--- Entries provided Enclosed Below ---

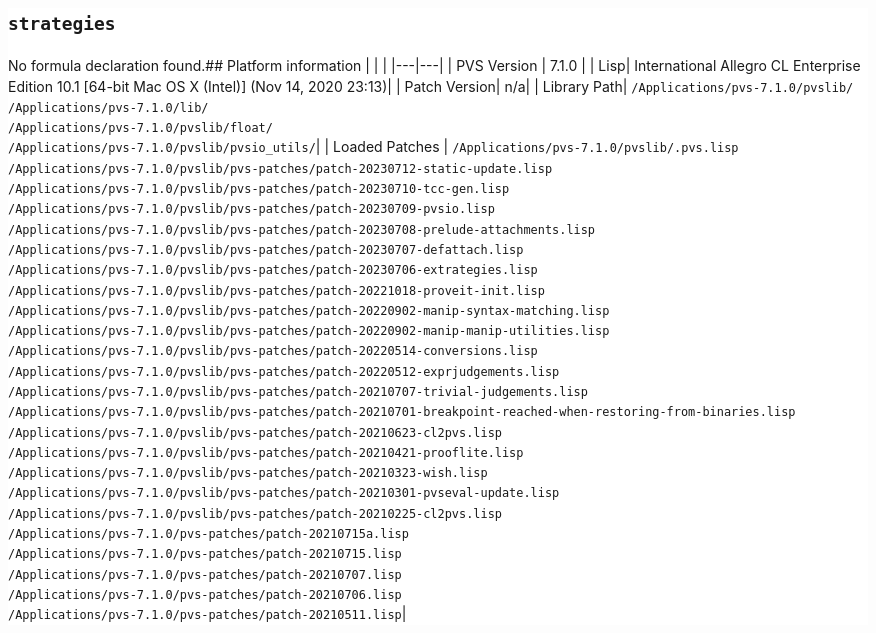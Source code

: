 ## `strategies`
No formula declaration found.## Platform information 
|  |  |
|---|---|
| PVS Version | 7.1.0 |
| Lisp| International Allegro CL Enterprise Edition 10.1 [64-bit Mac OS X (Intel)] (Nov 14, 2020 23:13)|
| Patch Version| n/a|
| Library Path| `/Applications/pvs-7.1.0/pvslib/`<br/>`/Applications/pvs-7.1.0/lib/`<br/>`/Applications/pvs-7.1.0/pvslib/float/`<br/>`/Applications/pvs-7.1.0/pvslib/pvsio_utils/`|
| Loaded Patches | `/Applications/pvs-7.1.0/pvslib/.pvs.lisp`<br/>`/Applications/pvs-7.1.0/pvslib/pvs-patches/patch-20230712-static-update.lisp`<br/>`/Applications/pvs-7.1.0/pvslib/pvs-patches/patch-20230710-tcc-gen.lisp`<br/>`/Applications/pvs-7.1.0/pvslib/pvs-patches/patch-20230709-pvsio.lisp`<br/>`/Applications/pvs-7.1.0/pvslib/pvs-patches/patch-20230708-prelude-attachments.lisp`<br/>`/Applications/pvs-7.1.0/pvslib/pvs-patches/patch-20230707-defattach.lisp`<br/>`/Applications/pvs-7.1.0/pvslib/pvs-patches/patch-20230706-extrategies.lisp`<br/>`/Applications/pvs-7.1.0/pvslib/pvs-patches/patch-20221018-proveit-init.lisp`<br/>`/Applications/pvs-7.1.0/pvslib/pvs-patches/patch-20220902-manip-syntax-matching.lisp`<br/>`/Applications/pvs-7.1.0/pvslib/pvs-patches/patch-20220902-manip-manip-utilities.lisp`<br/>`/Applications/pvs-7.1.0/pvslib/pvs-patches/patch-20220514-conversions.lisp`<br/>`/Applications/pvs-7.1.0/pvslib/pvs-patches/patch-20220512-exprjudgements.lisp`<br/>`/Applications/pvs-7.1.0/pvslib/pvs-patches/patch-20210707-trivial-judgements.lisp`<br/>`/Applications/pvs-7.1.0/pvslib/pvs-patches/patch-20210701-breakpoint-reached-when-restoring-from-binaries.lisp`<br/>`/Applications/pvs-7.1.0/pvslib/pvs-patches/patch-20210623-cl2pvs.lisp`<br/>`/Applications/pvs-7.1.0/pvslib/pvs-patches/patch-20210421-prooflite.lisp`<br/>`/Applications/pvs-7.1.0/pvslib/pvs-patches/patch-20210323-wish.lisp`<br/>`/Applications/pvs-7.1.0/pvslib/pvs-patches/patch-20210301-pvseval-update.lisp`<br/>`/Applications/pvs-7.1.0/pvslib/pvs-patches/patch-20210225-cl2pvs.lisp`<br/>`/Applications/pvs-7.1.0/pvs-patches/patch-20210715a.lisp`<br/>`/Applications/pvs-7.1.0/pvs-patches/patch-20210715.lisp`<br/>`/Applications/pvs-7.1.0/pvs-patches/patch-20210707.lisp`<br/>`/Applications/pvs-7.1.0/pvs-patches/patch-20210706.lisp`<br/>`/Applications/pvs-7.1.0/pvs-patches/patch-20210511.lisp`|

--- End of Enclosed Entries provided ---

**Directions:** In your transcription of the listing above, match each line exactly and include no pictures.

**Solution:**
Source code

: ## `strategies`
No formula declaration found.## Platform information 
|  |  |
|---|---|
| PVS Version | 7.1.0 |
| Lisp| International Allegro CL Enterprise Edition 10.1 [64-bit Mac OS X (Intel)] (Nov 14, 2020 23:13)|
| Patch Version| n/a|
| Library Path| `/Applications/pvs-7.1.0/pvslib/`<br/>`/Applications/pvs-7.1.0/lib/`<br/>`/Applications/pvs-7.1.0/pvslib/float/`<br/>`/Applications/pvs-7.1.0/pvslib/pvsio_utils/`|
| Loaded Patches | `/Applications/pvs-7.1.0/pvslib/.pvs.lisp`<br/>`/Applications/pvs-7.1.0/pvslib/pvs-patches/patch-20230712-static-update.lisp`<br/>`/Applications/pvs-7.1.0/pvslib/pvs-patches/patch-20230710-tcc-gen.lisp`<br/>`/Applications/pvs-7.1.0/pvslib/pvs-patches/patch-20230709-pvsio.lisp`<br/>`/Applications/pvs-7.1.0/pvslib/pvs-patches/patch-20230708-prelude-attachments.lisp`<br/>`/Applications/pvs-7.1.0/pvslib/pvs-patches/patch-20230707-defattach.lisp`<br/>`/Applications/pvs-7.1.0/pvslib/pvs-patches/patch-20230706-extrategies.lisp`<br/>`/Applications/pvs-7.1.0/pvslib/pvs-patches/patch-20221018-proveit-init.lisp`<br/>`/Applications/pvs-7.1.0/pvslib/pvs-patches/patch-20220902-manip-syntax-matching.lisp`<br/>`/Applications/pvs-7.1.0/pvslib/pvs-patches/patch-20220902-manip-manip-utilities.lisp`<br/>`/Applications/pvs-7.1.0/pvslib/pvs-patches/patch-20220514-conversions.lisp`<br/>`/Applications/pvs-7.1.0/pvslib/pvs-patches/patch-20220512-exprjudgements.lisp`<br/>`/Applications/pvs-7.1.0/pvslib/pvs-patches/patch-20210707-trivial-judgements.lisp`<br/>`/Applications/pvs-7.1.0/pvslib/pvs-patches/patch-20210701-breakpoint-reached-when-restoring-from-binaries.lisp`<br/>`/Applications/pvs-7.1.0/pvslib/pvs-patches/patch-20210623-cl2pvs.lisp`<br/>`/Applications/pvs-7.1.0/pvslib/pvs-patches/patch-20210421-prooflite.lisp`<br/>`/Applications/pvs-7.1.0/pvslib/pvs-patches/patch-20210323-wish.lisp`<br/>`/Applications/pvs-7.1.0/pvslib/pvs-patches/patch-20210301-pvseval-update.lisp`<br/>`/Applications/pvs-7.1.0/pvslib/pvs-patches/patch-20210225-cl2pvs.lisp`<br/>`/Applications/pvs-7.1.0/pvs-patches/patch-20210715a.lisp`<br/>`/Applications/pvs-7.1.0/pvs-patches/patch-20210715.lisp`<br/>`/Applications/pvs-7.1.0/pvs-patches/patch-20210707.lisp`<br/>`/Applications/pvs-7.1.0/pvs-patches/patch-20210706.lisp`<br/>`/Applications/pvs-7.1.0/pvs-patches/patch-20210511.lisp`|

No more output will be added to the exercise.